Excerpted records>

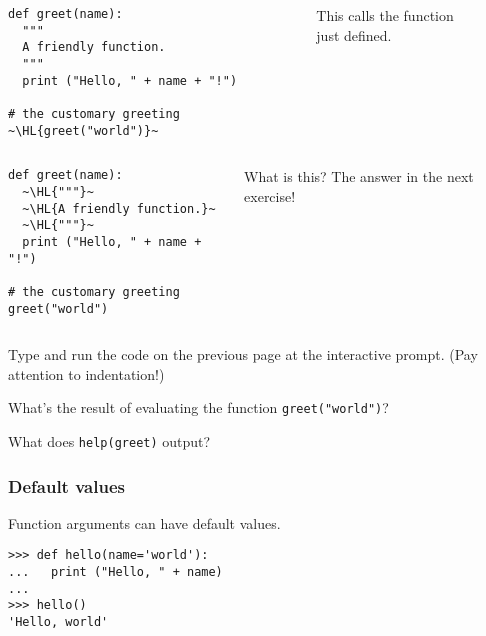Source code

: \documentclass[english,serif,mathserif,xcolor=pdftex,dvipsnames,table]{beamer}
\newcounter{prompt}
\begin{document}
\begin{frame}[fragile]
  \begin{columns}[t]
    \begin{column}{0.5\textwidth}
\begin{lstlisting}
def greet(name):
  """
  A friendly function.
  """
  print ("Hello, " + name + "!")

# the customary greeting
~\HL{greet("world")}~
\end{lstlisting}
    \end{column}
    \begin{column}{0.5\textwidth}
      \raggedleft
      This calls the function \\ just defined.
    \end{column}
  \end{columns}
\end{frame}

\begin{frame}[fragile]
  \begin{columns}[t]
    \begin{column}{0.5\textwidth}
\begin{lstlisting}
def greet(name):
  ~\HL{"""}~
  ~\HL{A friendly function.}~
  ~\HL{"""}~
  print ("Hello, " + name + "!")

# the customary greeting
greet("world")
\end{lstlisting}
    \end{column}
    \begin{column}{0.5\textwidth}
      \raggedleft
      What is this? The answer in the next exercise!
    \end{column}
  \end{columns}
\end{frame}

\begin{frame}
  \begin{exercise*}[2.B]
    Type and run the code on the previous page at the interactive
    prompt. (Pay attention to indentation!)

    \+
    What's the result of evaluating the function \texttt{greet("world")}?

    \+
    What does \texttt{help(greet)} output?
  \end{exercise*}
\end{frame}


\begin{frame}[fragile]
  \frametitle{Default values}

  Function arguments can have default values.
\begin{lstlisting}
>>> def hello(name='world'):
...   print ("Hello, " + name)
...
>>> hello()
'Hello, world'
\end{lstlisting}
\end{frame}
\end{document}
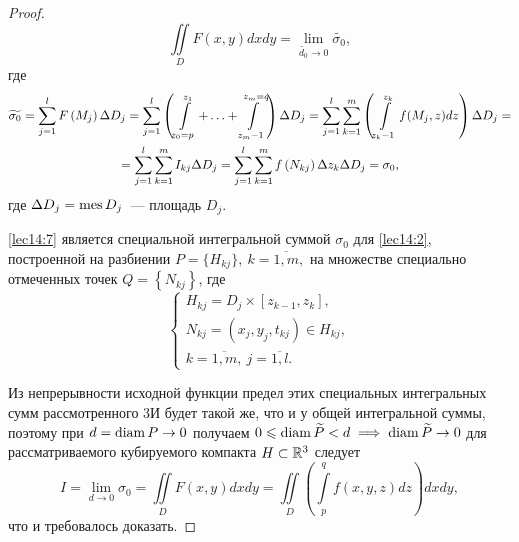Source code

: \documentclass[../../main.tex]{subfiles}
\begin{document}
\begin{proof}
		\begin{equation}
		\iint\limits_D F\left(x, y\right) dxdy = \lim\limits_{\widetilde{d_0} 
		\to 0} \widetilde{\sigma_0}, \label{lec14:6}
		\end{equation}
		где 
		\begin{equation}
		\begin{gathered}
		\widetilde{\sigma_0} = \sum\limits_{j = 1}^{l} F\left(M_j\right) \Delta 
		D_j = \sum\limits_{j = 1}^{l}
		\left(\int\limits_{z_0 = p}^{z_1} + \ldots + \int\limits_{z_m - 
		1}^{z_m = q} \right)\Delta D_j = \sum\limits_{j = 1}^{l} \sum\limits_{k = 1}^{m} 
		\left(\int\limits_{z_k - 1}^{z_k} f(M_j, z)dz\right) \Delta D_j = \\ 
		= \sum\limits_{j = 1}^{l} \sum\limits_{k = 1}^{m} I_{kj} \Delta D_j = 
		\sum\limits_{j = 1}^{l} \sum\limits_{k = 1}^{m} f\left(N_{kj}\right) \Delta 
		z_k \Delta D_j = \sigma_0, \label{lec14:7}
		\end{gathered}
		\end{equation}
		где $\Delta D_j = \operatorname{mes} D_j$~--- площадь $D_j$.
		
		\eqref{lec14:7} является специальной интегральной суммой $\sigma_0$ для 
		\eqref{lec14:2}, построенной на разбиении $P = \{ H_{kj} \},\ k = 
		\overline{1, m},$ на множестве специально отмеченных точек $Q = \left\{ 
		N_{kj}\right\}$, где 
		\[
		\begin{cases}
		H_{kj} = D_j \times \left[z_{k - 1}, z_k\right],\\
		N_{kj} = (x_j, y_j, t_{kj}) \in H_{kj}, \\
		k = \overline{1, m}, \ j = \overline{1, l}.
		\end{cases} 
		\]
		
		Из непрерывности исходной функции предел этих специальных интегральных сумм 
		рассмотренного 3И будет такой же, что и у общей интегральной суммы, поэтому 
		при $d = \operatorname{diam} P \to 0$ получаем $0 \leqslant \operatorname{diam} \widetilde{P} < d \implies 
		\operatorname{diam} \widetilde{P} 
		\to 0$ для рассматриваемого кубируемого компакта $H \subset \mathbb{R}^3$ следует
		\begin{equation}
		I = \lim\limits_{d \to 0} \sigma_0 = \iint\limits_D  F\left(x, y\right) dxdy 
		= 
		\iint\limits_D \left(\int\limits_{p}^{q} f(x, y,z) dz\right) 
		dxdy, \label{lec14:9}
		\end{equation}
		что и требовалось доказать.
	\end{proof}
	
\end{document}
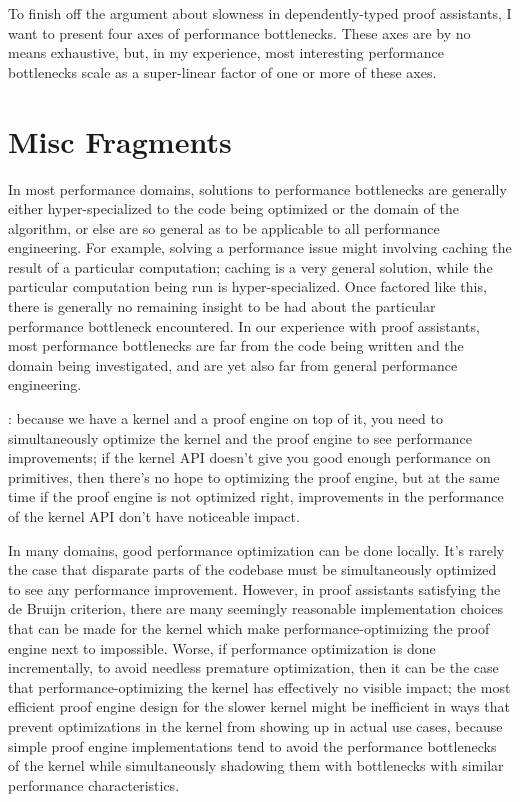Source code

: 
To finish off the argument about slowness in dependently-typed proof assistants, I want to present four axes of performance bottlenecks.
These axes are by no means exhaustive, but, in my experience, most interesting performance bottlenecks scale as a super-linear factor of one or more of these axes.

\section*{Misc Fragments}

In most performance domains, solutions to performance bottlenecks are generally either hyper-specialized to the code being optimized or the domain of the algorithm, or else are so general as to be applicable to all performance engineering.
For example, solving a performance issue might involving caching the result of a particular computation; caching is a very general solution, while the particular computation being run is hyper-specialized.
Once factored like this, there is generally no remaining insight to be had about the particular performance bottleneck encountered.
In our experience with proof assistants, most performance bottlenecks are far from the code being written and the domain being investigated, and are yet also far from general performance engineering.


:  because we have a kernel and a proof engine on top of it, you need to simultaneously optimize the kernel and the proof engine to see performance improvements; if the kernel API doesn't give you good enough performance on primitives, then there's no hope to optimizing the proof engine, but at the same time if the proof engine is not optimized right, improvements in the performance of the kernel API don't have noticeable impact.

In many domains, good performance optimization can be done locally.
It's rarely the case that disparate parts of the codebase must be simultaneously optimized to see any performance improvement.
However, in proof assistants satisfying the de Bruijn criterion, there are many seemingly reasonable implementation choices that can be made for the kernel which make performance-optimizing the proof engine next to impossible.
Worse, if performance optimization is done incrementally, to avoid needless premature optimization, then it can be the case that performance-optimizing the kernel has effectively no visible impact; the most efficient proof engine design for the slower kernel might be inefficient in ways that prevent optimizations in the kernel from showing up in actual use cases, because simple proof engine implementations tend to avoid the performance bottlenecks of the kernel while simultaneously shadowing them with bottlenecks with similar performance characteristics.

Work item> Could you reproduce all of the material exactly? Keep the pictures out of it.

Solution>
Source code

: \documentclass[english,serif,mathserif,xcolor=pdftex,dvipsnames,table]{beamer}
\newcounter{prompt}
\begin{document}
\begin{frame}[fragile]
  \begin{columns}[t]
    \begin{column}{0.5\textwidth}
\begin{lstlisting}
def greet(name):
  """
  A friendly function.
  """
  print ("Hello, " + name + "!")

# the customary greeting
~\HL{greet("world")}~
\end{lstlisting}
    \end{column}
    \begin{column}{0.5\textwidth}
      \raggedleft
      This calls the function \\ just defined.
    \end{column}
  \end{columns}
\end{frame}

\begin{frame}[fragile]
  \begin{columns}[t]
    \begin{column}{0.5\textwidth}
\begin{lstlisting}
def greet(name):
  ~\HL{"""}~
  ~\HL{A friendly function.}~
  ~\HL{"""}~
  print ("Hello, " + name + "!")

# the customary greeting
greet("world")
\end{lstlisting}
    \end{column}
    \begin{column}{0.5\textwidth}
      \raggedleft
      What is this? The answer in the next exercise!
    \end{column}
  \end{columns}
\end{frame}

\begin{frame}
  \begin{exercise*}[2.B]
    Type and run the code on the previous page at the interactive
    prompt. (Pay attention to indentation!)

    \+
    What's the result of evaluating the function \texttt{greet("world")}?

    \+
    What does \texttt{help(greet)} output?
  \end{exercise*}
\end{frame}


\begin{frame}[fragile]
  \frametitle{Default values}

  Function arguments can have default values.
\begin{lstlisting}
>>> def hello(name='world'):
...   print ("Hello, " + name)
...
>>> hello()
'Hello, world'
\end{lstlisting}
\end{frame}
\end{document}
Source code

: \documentclass[../../main.tex]{subfiles}
\begin{document}
\begin{proof}
		\begin{equation}
		\iint\limits_D F\left(x, y\right) dxdy = \lim\limits_{\widetilde{d_0} 
		\to 0} \widetilde{\sigma_0}, \label{lec14:6}
		\end{equation}
		где 
		\begin{equation}
		\begin{gathered}
		\widetilde{\sigma_0} = \sum\limits_{j = 1}^{l} F\left(M_j\right) \Delta 
		D_j = \sum\limits_{j = 1}^{l}
		\left(\int\limits_{z_0 = p}^{z_1} + \ldots + \int\limits_{z_m - 
		1}^{z_m = q} \right)\Delta D_j = \sum\limits_{j = 1}^{l} \sum\limits_{k = 1}^{m} 
		\left(\int\limits_{z_k - 1}^{z_k} f(M_j, z)dz\right) \Delta D_j = \\ 
		= \sum\limits_{j = 1}^{l} \sum\limits_{k = 1}^{m} I_{kj} \Delta D_j = 
		\sum\limits_{j = 1}^{l} \sum\limits_{k = 1}^{m} f\left(N_{kj}\right) \Delta 
		z_k \Delta D_j = \sigma_0, \label{lec14:7}
		\end{gathered}
		\end{equation}
		где $\Delta D_j = \operatorname{mes} D_j$~--- площадь $D_j$.
		
		\eqref{lec14:7} является специальной интегральной суммой $\sigma_0$ для 
		\eqref{lec14:2}, построенной на разбиении $P = \{ H_{kj} \},\ k = 
		\overline{1, m},$ на множестве специально отмеченных точек $Q = \left\{ 
		N_{kj}\right\}$, где 
		\[
		\begin{cases}
		H_{kj} = D_j \times \left[z_{k - 1}, z_k\right],\\
		N_{kj} = (x_j, y_j, t_{kj}) \in H_{kj}, \\
		k = \overline{1, m}, \ j = \overline{1, l}.
		\end{cases} 
		\]
		
		Из непрерывности исходной функции предел этих специальных интегральных сумм 
		рассмотренного 3И будет такой же, что и у общей интегральной суммы, поэтому 
		при $d = \operatorname{diam} P \to 0$ получаем $0 \leqslant \operatorname{diam} \widetilde{P} < d \implies 
		\operatorname{diam} \widetilde{P} 
		\to 0$ для рассматриваемого кубируемого компакта $H \subset \mathbb{R}^3$ следует
		\begin{equation}
		I = \lim\limits_{d \to 0} \sigma_0 = \iint\limits_D  F\left(x, y\right) dxdy 
		= 
		\iint\limits_D \left(\int\limits_{p}^{q} f(x, y,z) dz\right) 
		dxdy, \label{lec14:9}
		\end{equation}
		что и требовалось доказать.
	\end{proof}
	
\end{document}
Source code

: 
To finish off the argument about slowness in dependently-typed proof assistants, I want to present four axes of performance bottlenecks.
These axes are by no means exhaustive, but, in my experience, most interesting performance bottlenecks scale as a super-linear factor of one or more of these axes.

\section*{Misc Fragments}

In most performance domains, solutions to performance bottlenecks are generally either hyper-specialized to the code being optimized or the domain of the algorithm, or else are so general as to be applicable to all performance engineering.
For example, solving a performance issue might involving caching the result of a particular computation; caching is a very general solution, while the particular computation being run is hyper-specialized.
Once factored like this, there is generally no remaining insight to be had about the particular performance bottleneck encountered.
In our experience with proof assistants, most performance bottlenecks are far from the code being written and the domain being investigated, and are yet also far from general performance engineering.


:  because we have a kernel and a proof engine on top of it, you need to simultaneously optimize the kernel and the proof engine to see performance improvements; if the kernel API doesn't give you good enough performance on primitives, then there's no hope to optimizing the proof engine, but at the same time if the proof engine is not optimized right, improvements in the performance of the kernel API don't have noticeable impact.

In many domains, good performance optimization can be done locally.
It's rarely the case that disparate parts of the codebase must be simultaneously optimized to see any performance improvement.
However, in proof assistants satisfying the de Bruijn criterion, there are many seemingly reasonable implementation choices that can be made for the kernel which make performance-optimizing the proof engine next to impossible.
Worse, if performance optimization is done incrementally, to avoid needless premature optimization, then it can be the case that performance-optimizing the kernel has effectively no visible impact; the most efficient proof engine design for the slower kernel might be inefficient in ways that prevent optimizations in the kernel from showing up in actual use cases, because simple proof engine implementations tend to avoid the performance bottlenecks of the kernel while simultaneously shadowing them with bottlenecks with similar performance characteristics.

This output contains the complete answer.